Politics

Announcing our Securing Voter Data report – In Present Tense

Public trust in the integrity of our elections has been critically shaken. U.S. adversaries are using a range of mechanisms to breed distrust in the American political system that range from tactics technical in nature to those of a more social caliber. Voter data system vulnerabilities include everything from malware and system updates, DDoS tactics and “Zombie” voters to public perception campaigns, bulk disenfranchisement and cyberattacks to steal personally identifiable information (PII).

In August of 2018 The Purple Tornado received a research award by the DHS Science and Technology Directorate to explore the realm of Voter Data Security following the January 2017 designation of US election systems as critical infrastructure. Following eight months of research and interviews with elections, voter data, and security subject matter experts, we published the following report which explores the process through which voter data is collected, stored and utilized by government and third party actors, identified critical vulnerabilities in these systems, and outlined five focus areas to increase election security.

An Agenda for Resilience

While there are no fast, cheap or easy solutions to these vulnerabilities our report suggests the key to building resilient systems that maintain their integrity under a wide range of attacks lies in adopting more flexible infrastructure. We offer five areas of focus, which will increase the resilience of U.S. election systems:

  • Increase Election Confidence: Embrace Risk-Limiting Audits (RLAs) to increase voter’s confidence in the election outcome, and educate politicians and voters alike on how RLAs support election transparency.
  • Utilize Database Security Best Practices: Invest in database security improvements by using standard data models, secure hardware and universal admin access management procedures to reduce the technical database attack surface.
  • Increase Election Usability: Voters do not have many opportunities to interact with voting materials prior to an election and as a result make mistakes due to their lack of familiarity with the ballot or voting machine. There may be benefits to simulating election activities prior to election day, such as testing the election systems as well as user-testing ballots.
  • Increase Training: Invest in training security professionals with specific expertise in elections. Increase the use of table-top exercises for general security awareness.
  • Encourage Interdependence with Shared Infrastructure: Promote data sharing and cooperative penetration-testing. Utilize shared infrastructure especially for voter registration and registration updates. Encourage a security culture of productive competition using allocated funding for system improvements.
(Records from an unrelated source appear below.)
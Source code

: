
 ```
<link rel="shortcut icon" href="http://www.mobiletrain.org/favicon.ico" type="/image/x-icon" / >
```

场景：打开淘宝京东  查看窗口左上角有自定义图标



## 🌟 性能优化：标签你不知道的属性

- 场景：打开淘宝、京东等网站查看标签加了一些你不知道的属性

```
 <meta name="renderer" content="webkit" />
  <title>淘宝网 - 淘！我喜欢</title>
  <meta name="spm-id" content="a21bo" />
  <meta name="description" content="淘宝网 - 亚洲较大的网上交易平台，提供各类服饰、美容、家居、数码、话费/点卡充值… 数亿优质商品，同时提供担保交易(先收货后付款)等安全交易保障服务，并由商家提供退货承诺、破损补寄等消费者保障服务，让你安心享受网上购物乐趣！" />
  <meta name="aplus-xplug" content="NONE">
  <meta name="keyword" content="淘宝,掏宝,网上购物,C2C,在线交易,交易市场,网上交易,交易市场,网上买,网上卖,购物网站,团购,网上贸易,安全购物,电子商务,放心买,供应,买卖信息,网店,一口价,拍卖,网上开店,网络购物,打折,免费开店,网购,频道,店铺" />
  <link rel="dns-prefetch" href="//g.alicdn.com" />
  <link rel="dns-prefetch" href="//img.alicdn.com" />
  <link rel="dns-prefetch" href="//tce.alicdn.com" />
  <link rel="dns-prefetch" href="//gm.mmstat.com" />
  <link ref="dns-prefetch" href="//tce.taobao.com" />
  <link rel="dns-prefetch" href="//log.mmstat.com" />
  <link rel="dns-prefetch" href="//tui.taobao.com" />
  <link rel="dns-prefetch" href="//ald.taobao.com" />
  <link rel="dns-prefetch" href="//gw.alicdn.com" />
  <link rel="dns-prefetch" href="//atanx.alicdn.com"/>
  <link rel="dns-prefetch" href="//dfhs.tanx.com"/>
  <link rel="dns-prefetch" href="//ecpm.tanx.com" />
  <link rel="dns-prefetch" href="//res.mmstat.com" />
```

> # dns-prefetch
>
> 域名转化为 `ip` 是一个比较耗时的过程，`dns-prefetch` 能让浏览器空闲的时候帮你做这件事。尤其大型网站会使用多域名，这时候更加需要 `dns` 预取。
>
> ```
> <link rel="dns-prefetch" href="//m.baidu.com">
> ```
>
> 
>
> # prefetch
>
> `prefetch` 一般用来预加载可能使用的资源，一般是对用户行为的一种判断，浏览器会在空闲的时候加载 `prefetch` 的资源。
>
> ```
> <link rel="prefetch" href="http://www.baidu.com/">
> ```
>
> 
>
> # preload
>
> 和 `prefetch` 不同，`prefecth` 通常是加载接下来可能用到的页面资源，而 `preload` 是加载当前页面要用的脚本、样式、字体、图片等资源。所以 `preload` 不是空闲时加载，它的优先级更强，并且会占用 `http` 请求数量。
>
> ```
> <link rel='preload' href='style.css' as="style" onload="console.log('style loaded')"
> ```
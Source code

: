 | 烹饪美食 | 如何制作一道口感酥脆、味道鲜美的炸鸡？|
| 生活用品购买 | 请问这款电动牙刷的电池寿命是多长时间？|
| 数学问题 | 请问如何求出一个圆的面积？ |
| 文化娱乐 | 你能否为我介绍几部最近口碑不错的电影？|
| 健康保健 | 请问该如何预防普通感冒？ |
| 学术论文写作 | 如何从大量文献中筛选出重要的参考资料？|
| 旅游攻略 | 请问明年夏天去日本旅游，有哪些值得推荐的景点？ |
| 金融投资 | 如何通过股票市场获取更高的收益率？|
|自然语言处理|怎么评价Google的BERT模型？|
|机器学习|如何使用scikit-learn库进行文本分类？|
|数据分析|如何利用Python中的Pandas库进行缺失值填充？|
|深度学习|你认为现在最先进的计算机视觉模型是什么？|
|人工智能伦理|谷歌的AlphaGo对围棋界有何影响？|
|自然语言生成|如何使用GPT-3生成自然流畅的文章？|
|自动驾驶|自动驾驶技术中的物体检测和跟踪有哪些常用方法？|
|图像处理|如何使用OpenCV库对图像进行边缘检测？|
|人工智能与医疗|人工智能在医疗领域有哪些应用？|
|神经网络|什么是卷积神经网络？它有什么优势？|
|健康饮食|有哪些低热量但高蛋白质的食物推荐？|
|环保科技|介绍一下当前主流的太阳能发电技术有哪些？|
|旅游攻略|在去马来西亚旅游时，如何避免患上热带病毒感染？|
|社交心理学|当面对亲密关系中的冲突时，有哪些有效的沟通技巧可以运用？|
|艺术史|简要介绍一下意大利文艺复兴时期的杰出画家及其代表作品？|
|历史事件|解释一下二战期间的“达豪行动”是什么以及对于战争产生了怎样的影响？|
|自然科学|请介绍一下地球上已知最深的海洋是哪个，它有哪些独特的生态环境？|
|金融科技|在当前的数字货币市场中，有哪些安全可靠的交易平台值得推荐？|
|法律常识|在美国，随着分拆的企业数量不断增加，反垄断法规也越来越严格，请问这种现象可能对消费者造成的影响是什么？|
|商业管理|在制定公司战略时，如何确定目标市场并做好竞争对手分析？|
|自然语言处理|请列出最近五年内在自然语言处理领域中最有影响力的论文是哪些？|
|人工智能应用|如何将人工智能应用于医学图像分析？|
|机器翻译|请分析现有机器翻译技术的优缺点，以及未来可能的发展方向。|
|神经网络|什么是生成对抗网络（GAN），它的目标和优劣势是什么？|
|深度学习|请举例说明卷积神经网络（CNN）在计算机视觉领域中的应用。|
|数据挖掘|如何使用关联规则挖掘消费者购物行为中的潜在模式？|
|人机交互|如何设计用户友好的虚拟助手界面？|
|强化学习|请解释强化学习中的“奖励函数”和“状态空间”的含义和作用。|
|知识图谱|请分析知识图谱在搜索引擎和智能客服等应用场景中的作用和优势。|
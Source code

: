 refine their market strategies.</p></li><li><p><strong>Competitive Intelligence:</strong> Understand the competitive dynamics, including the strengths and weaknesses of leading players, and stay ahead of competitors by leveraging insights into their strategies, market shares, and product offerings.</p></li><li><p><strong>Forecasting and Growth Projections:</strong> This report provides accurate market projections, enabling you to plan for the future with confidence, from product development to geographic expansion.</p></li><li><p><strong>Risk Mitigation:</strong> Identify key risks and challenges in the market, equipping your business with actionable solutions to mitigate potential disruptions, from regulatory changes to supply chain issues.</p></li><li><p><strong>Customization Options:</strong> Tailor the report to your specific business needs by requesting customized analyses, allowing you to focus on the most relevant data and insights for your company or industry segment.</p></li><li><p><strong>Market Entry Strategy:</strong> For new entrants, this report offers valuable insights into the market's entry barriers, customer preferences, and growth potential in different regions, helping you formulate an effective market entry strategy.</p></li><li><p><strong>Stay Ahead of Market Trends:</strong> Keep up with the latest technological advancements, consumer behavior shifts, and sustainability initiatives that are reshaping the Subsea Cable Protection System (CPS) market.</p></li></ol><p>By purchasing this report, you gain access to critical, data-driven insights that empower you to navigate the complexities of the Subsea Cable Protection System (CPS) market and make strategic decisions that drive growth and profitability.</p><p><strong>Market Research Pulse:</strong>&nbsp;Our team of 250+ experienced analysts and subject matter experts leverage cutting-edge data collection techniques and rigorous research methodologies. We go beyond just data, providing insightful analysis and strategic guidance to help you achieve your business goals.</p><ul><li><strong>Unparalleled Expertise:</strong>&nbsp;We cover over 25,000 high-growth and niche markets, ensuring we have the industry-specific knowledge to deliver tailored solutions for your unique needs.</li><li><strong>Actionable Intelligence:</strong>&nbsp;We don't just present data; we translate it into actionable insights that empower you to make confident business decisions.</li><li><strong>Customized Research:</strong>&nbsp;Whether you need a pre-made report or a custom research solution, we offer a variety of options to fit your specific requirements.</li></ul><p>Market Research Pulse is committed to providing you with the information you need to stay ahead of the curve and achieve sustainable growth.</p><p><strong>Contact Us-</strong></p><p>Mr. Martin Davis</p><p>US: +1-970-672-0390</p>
According to the report, ‘Russian Efforts Against Election Infrastructure,’ released by the Senate Select Committee on Intelligence, the Russian government directed extensive activity against U.S. election infrastructure. This is the same infrastructure where our personal election data is stored, thus representing a massive and potentially catastrophic vulnerability still open to foreign attacks.

With the 2020 election bearing down on us all and election security measures at top of mind, this sober analysis of this field is especially valuable to set the narrative on a constructive path and build the consensus needed to ensure the security of our voter data, and the integrity of future elections.